Detecting Speech in Audio + Cooresponding Frame + Single Speaker

mvcisback commented 9 years ago

Given:

Speech is likely to occur at certain frequency range, R
Assume video and audio are synced
- Time=warping could done to assure this
Only 1 speaker is speaking

Then the speech corresponds to activation in the spectrogram in the range R.

Finding the corresponding frame is then a matter of mapping the audio sample to the associated frame. Because the frame rate is much slower than the audio sample rate, some simple binning will be required.

ghost commented 9 years ago

Since there's only one speaker, We're looking at the log energy at each frame. Look up papers on speech activity detection, there are fancier models out there to distinguish speech activity from noise activity.

On Saturday, October 25, 2014, Marcell Vazquez-Chanlatte < notifications@github.com> wrote:

Given:

Speech is likely to occur at certain frequency range, R

Assume video and audio are synced

Time=warping could done to assure this

Only 1 speaker is speaking

Then the speech corresponds to activation in the spectrogram in the range R.

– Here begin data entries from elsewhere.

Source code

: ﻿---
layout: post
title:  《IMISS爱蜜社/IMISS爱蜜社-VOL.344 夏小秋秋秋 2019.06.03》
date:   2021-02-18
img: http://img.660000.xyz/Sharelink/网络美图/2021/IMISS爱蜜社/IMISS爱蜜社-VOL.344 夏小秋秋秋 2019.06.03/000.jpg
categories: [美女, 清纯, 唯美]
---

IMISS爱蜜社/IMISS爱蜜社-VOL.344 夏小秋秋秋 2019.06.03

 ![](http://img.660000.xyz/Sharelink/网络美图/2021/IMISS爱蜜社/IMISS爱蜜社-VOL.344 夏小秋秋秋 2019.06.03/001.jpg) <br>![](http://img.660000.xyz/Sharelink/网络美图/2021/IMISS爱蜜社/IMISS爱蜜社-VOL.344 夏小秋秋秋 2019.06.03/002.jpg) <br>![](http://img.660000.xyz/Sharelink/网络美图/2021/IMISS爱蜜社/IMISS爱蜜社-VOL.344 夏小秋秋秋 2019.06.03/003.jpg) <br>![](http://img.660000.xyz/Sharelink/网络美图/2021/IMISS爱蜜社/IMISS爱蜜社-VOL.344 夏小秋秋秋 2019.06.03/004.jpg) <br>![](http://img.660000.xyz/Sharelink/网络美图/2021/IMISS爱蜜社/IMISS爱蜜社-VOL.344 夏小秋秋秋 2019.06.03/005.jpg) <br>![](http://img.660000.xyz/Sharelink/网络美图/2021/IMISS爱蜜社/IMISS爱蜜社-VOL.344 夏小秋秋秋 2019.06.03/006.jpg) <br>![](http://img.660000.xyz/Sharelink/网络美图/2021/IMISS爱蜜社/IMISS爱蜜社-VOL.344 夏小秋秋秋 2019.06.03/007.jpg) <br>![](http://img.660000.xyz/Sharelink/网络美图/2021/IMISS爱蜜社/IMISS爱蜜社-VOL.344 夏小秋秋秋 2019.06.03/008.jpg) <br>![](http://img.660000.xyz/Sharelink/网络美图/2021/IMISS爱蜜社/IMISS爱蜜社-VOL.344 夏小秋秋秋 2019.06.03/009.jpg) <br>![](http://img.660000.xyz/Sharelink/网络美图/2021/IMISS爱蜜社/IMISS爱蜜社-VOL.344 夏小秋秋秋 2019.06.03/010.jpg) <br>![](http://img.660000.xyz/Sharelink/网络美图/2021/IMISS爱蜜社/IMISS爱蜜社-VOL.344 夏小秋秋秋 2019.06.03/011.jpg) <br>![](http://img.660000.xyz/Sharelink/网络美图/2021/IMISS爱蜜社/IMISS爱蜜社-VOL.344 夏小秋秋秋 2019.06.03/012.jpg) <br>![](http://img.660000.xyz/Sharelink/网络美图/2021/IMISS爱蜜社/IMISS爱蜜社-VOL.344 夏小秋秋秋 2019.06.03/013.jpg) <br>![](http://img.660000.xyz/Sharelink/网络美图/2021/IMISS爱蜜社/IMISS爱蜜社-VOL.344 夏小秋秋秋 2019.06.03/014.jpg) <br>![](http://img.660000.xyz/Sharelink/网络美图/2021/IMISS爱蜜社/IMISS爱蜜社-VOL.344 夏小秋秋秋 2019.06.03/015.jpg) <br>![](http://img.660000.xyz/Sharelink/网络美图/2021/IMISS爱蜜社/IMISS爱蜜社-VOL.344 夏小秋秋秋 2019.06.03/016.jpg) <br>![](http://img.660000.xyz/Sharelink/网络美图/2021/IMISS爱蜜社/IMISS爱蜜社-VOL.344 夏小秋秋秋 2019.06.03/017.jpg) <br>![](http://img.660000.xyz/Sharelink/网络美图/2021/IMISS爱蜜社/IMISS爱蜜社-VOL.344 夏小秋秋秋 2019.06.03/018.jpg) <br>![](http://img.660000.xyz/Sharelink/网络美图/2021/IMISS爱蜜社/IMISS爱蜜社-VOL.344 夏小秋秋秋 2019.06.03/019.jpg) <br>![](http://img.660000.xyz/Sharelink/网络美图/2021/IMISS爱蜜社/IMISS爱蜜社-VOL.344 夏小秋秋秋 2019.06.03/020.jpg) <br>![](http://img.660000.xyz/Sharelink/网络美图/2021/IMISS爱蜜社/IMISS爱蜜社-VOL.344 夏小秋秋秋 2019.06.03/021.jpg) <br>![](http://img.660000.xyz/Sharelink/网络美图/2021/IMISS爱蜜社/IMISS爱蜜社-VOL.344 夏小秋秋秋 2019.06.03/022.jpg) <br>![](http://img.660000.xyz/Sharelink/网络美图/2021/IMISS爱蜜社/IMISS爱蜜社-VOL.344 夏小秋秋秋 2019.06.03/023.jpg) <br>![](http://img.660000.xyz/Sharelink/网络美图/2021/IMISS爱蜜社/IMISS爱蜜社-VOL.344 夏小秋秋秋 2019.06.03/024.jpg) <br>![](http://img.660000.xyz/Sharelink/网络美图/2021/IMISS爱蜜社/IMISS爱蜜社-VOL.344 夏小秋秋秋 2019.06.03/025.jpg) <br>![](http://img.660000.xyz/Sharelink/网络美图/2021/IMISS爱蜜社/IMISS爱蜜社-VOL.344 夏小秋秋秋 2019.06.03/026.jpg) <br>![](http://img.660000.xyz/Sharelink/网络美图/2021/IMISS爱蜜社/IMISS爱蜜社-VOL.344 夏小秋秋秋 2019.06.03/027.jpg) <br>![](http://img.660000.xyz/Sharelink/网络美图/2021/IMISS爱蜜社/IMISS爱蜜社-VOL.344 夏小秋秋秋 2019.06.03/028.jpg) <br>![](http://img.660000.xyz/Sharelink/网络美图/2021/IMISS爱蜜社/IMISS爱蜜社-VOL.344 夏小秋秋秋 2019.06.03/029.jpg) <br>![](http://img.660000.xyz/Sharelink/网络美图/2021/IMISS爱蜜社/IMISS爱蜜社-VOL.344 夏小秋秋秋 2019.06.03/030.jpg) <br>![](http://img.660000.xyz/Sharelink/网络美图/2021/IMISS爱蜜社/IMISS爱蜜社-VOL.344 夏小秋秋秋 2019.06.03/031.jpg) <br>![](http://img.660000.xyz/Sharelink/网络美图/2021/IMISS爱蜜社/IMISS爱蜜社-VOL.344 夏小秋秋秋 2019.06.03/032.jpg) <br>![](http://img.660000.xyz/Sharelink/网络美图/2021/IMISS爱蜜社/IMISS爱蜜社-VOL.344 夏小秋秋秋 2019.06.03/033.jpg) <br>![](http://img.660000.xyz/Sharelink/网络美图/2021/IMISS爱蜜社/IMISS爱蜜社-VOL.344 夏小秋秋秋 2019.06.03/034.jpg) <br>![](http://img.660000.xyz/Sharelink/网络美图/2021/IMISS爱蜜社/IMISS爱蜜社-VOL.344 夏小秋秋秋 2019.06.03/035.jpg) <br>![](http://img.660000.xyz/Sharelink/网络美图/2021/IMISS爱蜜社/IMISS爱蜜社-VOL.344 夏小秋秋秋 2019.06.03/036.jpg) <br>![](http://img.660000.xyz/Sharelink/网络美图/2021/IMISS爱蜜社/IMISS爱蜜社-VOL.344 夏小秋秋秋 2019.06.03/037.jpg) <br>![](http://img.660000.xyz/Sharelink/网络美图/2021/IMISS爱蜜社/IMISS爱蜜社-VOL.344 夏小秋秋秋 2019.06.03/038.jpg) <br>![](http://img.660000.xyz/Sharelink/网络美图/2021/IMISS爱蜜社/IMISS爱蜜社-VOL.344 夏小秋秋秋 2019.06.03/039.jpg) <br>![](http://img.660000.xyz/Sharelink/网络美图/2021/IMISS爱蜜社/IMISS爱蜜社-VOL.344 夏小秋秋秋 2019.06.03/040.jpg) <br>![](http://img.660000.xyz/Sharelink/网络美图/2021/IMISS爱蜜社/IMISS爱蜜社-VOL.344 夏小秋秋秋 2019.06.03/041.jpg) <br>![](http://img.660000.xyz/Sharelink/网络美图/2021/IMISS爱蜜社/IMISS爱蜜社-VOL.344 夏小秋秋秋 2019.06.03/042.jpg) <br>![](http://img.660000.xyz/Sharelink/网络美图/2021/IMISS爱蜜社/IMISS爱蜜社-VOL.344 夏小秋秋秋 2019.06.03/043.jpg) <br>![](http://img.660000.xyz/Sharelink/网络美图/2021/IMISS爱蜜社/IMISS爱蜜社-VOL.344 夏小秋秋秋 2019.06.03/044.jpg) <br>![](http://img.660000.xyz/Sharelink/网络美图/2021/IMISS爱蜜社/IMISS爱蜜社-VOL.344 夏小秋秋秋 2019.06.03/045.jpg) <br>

Finding the corresponding frame is then a matter of mapping the audio sample to the associated frame. Because the frame rate is much slower than the audio sample rate, some simple binning will be required.

— Reply to this email directly or view it on GitHub https://github.com/mvcisback/CS598ps_project/issues/5.

Thanks, Best Regards, Ramin

ghost commented 9 years ago

Comparison of Voice Activity Detection Algorithms for VoIP http://homepage.tudelft.nl/w5p50/pdffiles/Comparison%20of%20Voice%20Activity%20Detection%20Algorithms%20for%20VoIP.pdf

mvcisback commented 9 years ago

Nice! For small windows I've also seen a lot of papers discussing Teager-Kaiser energy. I don't know what it is exactly, but it seems like an alternative measure of the activity that out performs just measuring the intensity for small windows.

ghost commented 9 years ago

Yeah there is like a decades of papers on the subject! I think for our sake, we can do a simple energy detection. Worse case scenario if there is noise, then we do spectral subtraction first to get rid of it then we look for high energies in the signal.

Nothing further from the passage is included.